Task requirements -> For this exercise, transcribe all of the records exactly as given.

•••••

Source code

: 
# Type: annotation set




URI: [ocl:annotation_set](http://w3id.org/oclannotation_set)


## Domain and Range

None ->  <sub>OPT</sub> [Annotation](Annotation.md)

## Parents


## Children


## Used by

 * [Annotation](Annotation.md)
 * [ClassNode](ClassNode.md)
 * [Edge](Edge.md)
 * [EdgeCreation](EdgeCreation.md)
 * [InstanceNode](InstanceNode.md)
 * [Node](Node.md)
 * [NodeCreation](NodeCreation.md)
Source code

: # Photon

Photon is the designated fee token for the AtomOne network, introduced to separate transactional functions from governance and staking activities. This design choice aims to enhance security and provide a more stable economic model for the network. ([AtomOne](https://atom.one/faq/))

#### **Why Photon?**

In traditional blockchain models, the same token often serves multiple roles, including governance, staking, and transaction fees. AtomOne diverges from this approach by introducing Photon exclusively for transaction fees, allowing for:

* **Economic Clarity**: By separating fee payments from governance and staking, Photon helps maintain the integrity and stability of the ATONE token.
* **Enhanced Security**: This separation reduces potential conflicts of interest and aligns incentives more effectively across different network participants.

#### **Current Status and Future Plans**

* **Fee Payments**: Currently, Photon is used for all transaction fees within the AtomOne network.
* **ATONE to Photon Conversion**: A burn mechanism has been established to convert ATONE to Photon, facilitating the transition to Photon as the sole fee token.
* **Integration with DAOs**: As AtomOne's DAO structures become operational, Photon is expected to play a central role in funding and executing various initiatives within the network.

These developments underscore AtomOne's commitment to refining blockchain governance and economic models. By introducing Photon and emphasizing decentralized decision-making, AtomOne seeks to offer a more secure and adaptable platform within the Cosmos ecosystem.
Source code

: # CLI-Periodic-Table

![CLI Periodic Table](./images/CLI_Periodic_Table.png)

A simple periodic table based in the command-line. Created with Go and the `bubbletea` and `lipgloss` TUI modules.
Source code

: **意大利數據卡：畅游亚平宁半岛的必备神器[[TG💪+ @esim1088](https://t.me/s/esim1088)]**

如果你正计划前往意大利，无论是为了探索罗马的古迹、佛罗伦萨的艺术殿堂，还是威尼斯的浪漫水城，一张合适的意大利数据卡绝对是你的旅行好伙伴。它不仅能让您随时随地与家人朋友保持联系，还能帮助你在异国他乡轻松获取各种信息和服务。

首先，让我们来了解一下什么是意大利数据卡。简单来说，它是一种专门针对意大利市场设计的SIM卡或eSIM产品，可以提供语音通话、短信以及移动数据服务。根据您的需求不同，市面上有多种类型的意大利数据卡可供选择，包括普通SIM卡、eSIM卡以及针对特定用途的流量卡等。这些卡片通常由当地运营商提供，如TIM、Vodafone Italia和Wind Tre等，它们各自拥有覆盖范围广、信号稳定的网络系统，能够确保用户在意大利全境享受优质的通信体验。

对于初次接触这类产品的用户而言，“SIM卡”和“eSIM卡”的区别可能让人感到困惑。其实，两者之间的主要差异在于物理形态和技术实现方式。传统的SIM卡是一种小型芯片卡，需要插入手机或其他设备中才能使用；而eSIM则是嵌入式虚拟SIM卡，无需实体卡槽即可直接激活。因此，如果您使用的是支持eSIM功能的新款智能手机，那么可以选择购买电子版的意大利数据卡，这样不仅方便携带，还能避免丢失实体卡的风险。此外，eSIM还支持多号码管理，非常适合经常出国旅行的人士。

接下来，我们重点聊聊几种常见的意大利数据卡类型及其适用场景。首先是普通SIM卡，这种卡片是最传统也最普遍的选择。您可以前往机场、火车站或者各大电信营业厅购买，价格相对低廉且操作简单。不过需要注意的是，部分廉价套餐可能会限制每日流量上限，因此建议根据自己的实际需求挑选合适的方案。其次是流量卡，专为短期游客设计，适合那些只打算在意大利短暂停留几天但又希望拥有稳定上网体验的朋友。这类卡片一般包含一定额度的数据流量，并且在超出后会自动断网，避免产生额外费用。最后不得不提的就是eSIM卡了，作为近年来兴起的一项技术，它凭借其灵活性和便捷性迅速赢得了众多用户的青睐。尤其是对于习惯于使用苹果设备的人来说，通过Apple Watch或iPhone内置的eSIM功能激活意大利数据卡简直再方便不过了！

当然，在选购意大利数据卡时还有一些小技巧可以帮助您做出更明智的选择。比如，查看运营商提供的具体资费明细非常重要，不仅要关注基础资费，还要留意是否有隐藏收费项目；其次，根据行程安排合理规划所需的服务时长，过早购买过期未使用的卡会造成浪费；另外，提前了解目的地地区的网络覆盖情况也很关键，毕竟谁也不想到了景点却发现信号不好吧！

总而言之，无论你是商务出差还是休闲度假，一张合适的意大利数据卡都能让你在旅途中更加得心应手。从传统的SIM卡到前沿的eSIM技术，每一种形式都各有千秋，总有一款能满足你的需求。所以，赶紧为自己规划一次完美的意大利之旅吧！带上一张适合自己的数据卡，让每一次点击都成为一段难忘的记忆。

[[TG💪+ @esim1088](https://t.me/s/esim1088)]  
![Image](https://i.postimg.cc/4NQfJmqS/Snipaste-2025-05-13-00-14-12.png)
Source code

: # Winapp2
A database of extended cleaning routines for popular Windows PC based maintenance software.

•••••

Task answer ->
Source code

: 
# Type: annotation set




URI: [ocl:annotation_set](http://w3id.org/oclannotation_set)


## Domain and Range

None ->  <sub>OPT</sub> [Annotation](Annotation.md)

## Parents


## Children


## Used by

 * [Annotation](Annotation.md)
 * [ClassNode](ClassNode.md)
 * [Edge](Edge.md)
 * [EdgeCreation](EdgeCreation.md)
 * [InstanceNode](InstanceNode.md)
 * [Node](Node.md)
 * [NodeCreation](NodeCreation.md)
Source code

: # Photon

Photon is the designated fee token for the AtomOne network, introduced to separate transactional functions from governance and staking activities. This design choice aims to enhance security and provide a more stable economic model for the network. ([AtomOne](https://atom.one/faq/))

#### **Why Photon?**

In traditional blockchain models, the same token often serves multiple roles, including governance, staking, and transaction fees. AtomOne diverges from this approach by introducing Photon exclusively for transaction fees, allowing for:

* **Economic Clarity**: By separating fee payments from governance and staking, Photon helps maintain the integrity and stability of the ATONE token.
* **Enhanced Security**: This separation reduces potential conflicts of interest and aligns incentives more effectively across different network participants.

#### **Current Status and Future Plans**

* **Fee Payments**: Currently, Photon is used for all transaction fees within the AtomOne network.
* **ATONE to Photon Conversion**: A burn mechanism has been established to convert ATONE to Photon, facilitating the transition to Photon as the sole fee token.
* **Integration with DAOs**: As AtomOne's DAO structures become operational, Photon is expected to play a central role in funding and executing various initiatives within the network.

These developments underscore AtomOne's commitment to refining blockchain governance and economic models. By introducing Photon and emphasizing decentralized decision-making, AtomOne seeks to offer a more secure and adaptable platform within the Cosmos ecosystem.
Source code

: # CLI-Periodic-Table

![CLI Periodic Table](./images/CLI_Periodic_Table.png)

A simple periodic table based in the command-line. Created with Go and the `bubbletea` and `lipgloss` TUI modules.
Source code

: **意大利數據卡：畅游亚平宁半岛的必备神器[[TG💪+ @esim1088](https://t.me/s/esim1088)]**

如果你正计划前往意大利，无论是为了探索罗马的古迹、佛罗伦萨的艺术殿堂，还是威尼斯的浪漫水城，一张合适的意大利数据卡绝对是你的旅行好伙伴。它不仅能让您随时随地与家人朋友保持联系，还能帮助你在异国他乡轻松获取各种信息和服务。

首先，让我们来了解一下什么是意大利数据卡。简单来说，它是一种专门针对意大利市场设计的SIM卡或eSIM产品，可以提供语音通话、短信以及移动数据服务。根据您的需求不同，市面上有多种类型的意大利数据卡可供选择，包括普通SIM卡、eSIM卡以及针对特定用途的流量卡等。这些卡片通常由当地运营商提供，如TIM、Vodafone Italia和Wind Tre等，它们各自拥有覆盖范围广、信号稳定的网络系统，能够确保用户在意大利全境享受优质的通信体验。

对于初次接触这类产品的用户而言，“SIM卡”和“eSIM卡”的区别可能让人感到困惑。其实，两者之间的主要差异在于物理形态和技术实现方式。传统的SIM卡是一种小型芯片卡，需要插入手机或其他设备中才能使用；而eSIM则是嵌入式虚拟SIM卡，无需实体卡槽即可直接激活。因此，如果您使用的是支持eSIM功能的新款智能手机，那么可以选择购买电子版的意大利数据卡，这样不仅方便携带，还能避免丢失实体卡的风险。此外，eSIM还支持多号码管理，非常适合经常出国旅行的人士。

接下来，我们重点聊聊几种常见的意大利数据卡类型及其适用场景。首先是普通SIM卡，这种卡片是最传统也最普遍的选择。您可以前往机场、火车站或者各大电信营业厅购买，价格相对低廉且操作简单。不过需要注意的是，部分廉价套餐可能会限制每日流量上限，因此建议根据自己的实际需求挑选合适的方案。其次是流量卡，专为短期游客设计，适合那些只打算在意大利短暂停留几天但又希望拥有稳定上网体验的朋友。这类卡片一般包含一定额度的数据流量，并且在超出后会自动断网，避免产生额外费用。最后不得不提的就是eSIM卡了，作为近年来兴起的一项技术，它凭借其灵活性和便捷性迅速赢得了众多用户的青睐。尤其是对于习惯于使用苹果设备的人来说，通过Apple Watch或iPhone内置的eSIM功能激活意大利数据卡简直再方便不过了！

当然，在选购意大利数据卡时还有一些小技巧可以帮助您做出更明智的选择。比如，查看运营商提供的具体资费明细非常重要，不仅要关注基础资费，还要留意是否有隐藏收费项目；其次，根据行程安排合理规划所需的服务时长，过早购买过期未使用的卡会造成浪费；另外，提前了解目的地地区的网络覆盖情况也很关键，毕竟谁也不想到了景点却发现信号不好吧！

总而言之，无论你是商务出差还是休闲度假，一张合适的意大利数据卡都能让你在旅途中更加得心应手。从传统的SIM卡到前沿的eSIM技术，每一种形式都各有千秋，总有一款能满足你的需求。所以，赶紧为自己规划一次完美的意大利之旅吧！带上一张适合自己的数据卡，让每一次点击都成为一段难忘的记忆。

[[TG💪+ @esim1088](https://t.me/s/esim1088)]  
![Image](https://i.postimg.cc/4NQfJmqS/Snipaste-2025-05-13-00-14-12.png)
Source code

: # Winapp2
A database of extended cleaning routines for popular Windows PC based maintenance software.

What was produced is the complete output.